#### [What is needed]
Pull each line containing "tuning" from the data.
*** Opening of Dataset extract ***
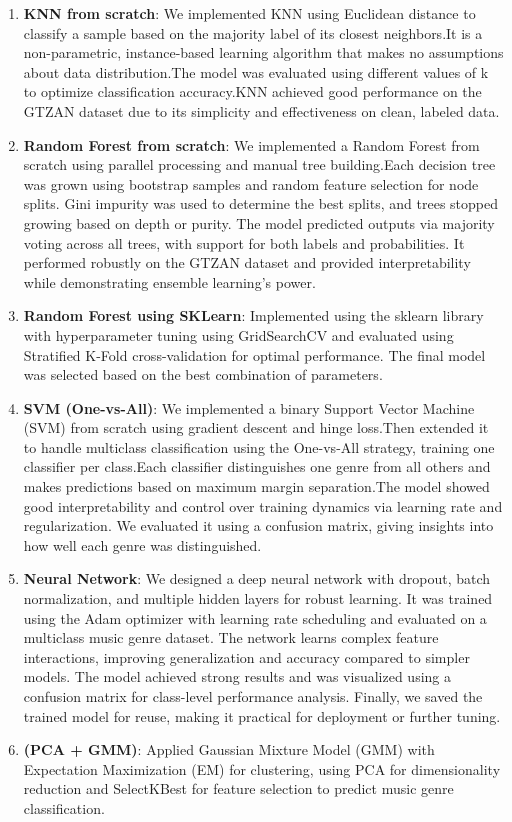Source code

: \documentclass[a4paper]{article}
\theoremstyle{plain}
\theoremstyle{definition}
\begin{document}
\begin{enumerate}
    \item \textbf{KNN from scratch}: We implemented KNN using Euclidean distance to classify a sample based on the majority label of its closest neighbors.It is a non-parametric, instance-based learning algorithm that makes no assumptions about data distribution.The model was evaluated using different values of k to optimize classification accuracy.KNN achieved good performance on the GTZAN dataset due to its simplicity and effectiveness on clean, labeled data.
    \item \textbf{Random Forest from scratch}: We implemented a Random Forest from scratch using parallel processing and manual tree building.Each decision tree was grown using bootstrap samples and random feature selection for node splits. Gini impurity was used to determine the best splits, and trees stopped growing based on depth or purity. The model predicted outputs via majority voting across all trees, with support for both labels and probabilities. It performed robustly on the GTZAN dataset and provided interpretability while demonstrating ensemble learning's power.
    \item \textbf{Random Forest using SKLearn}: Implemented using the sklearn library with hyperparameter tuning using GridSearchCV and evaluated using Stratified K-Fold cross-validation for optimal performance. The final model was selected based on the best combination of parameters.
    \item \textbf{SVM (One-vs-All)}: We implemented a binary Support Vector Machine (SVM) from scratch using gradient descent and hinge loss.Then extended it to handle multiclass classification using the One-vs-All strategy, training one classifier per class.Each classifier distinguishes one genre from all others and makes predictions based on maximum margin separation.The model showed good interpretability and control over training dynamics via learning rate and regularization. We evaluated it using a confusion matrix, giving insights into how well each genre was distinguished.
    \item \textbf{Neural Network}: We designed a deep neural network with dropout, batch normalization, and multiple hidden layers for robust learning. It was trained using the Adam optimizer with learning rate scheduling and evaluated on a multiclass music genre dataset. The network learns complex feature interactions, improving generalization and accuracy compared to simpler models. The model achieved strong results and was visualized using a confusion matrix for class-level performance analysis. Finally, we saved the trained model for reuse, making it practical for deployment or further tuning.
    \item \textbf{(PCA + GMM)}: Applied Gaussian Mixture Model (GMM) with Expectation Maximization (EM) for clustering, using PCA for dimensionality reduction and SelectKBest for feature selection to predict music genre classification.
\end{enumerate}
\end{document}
*** Close of Dataset extract ***
#### [Answer to this problem]
    \item \textbf{Random Forest using SKLearn}: Implemented using the sklearn library with hyperparameter tuning using GridSearchCV and evaluated using Stratified K-Fold cross-validation for optimal performance. The final model was selected based on the best combination of parameters.
    \item \textbf{Neural Network}: We designed a deep neural network with dropout, batch normalization, and multiple hidden layers for robust learning. It was trained using the Adam optimizer with learning rate scheduling and evaluated on a multiclass music genre dataset. The network learns complex feature interactions, improving generalization and accuracy compared to simpler models. The model achieved strong results and was visualized using a confusion matrix for class-level performance analysis. Finally, we saved the trained model for reuse, making it practical for deployment or further tuning.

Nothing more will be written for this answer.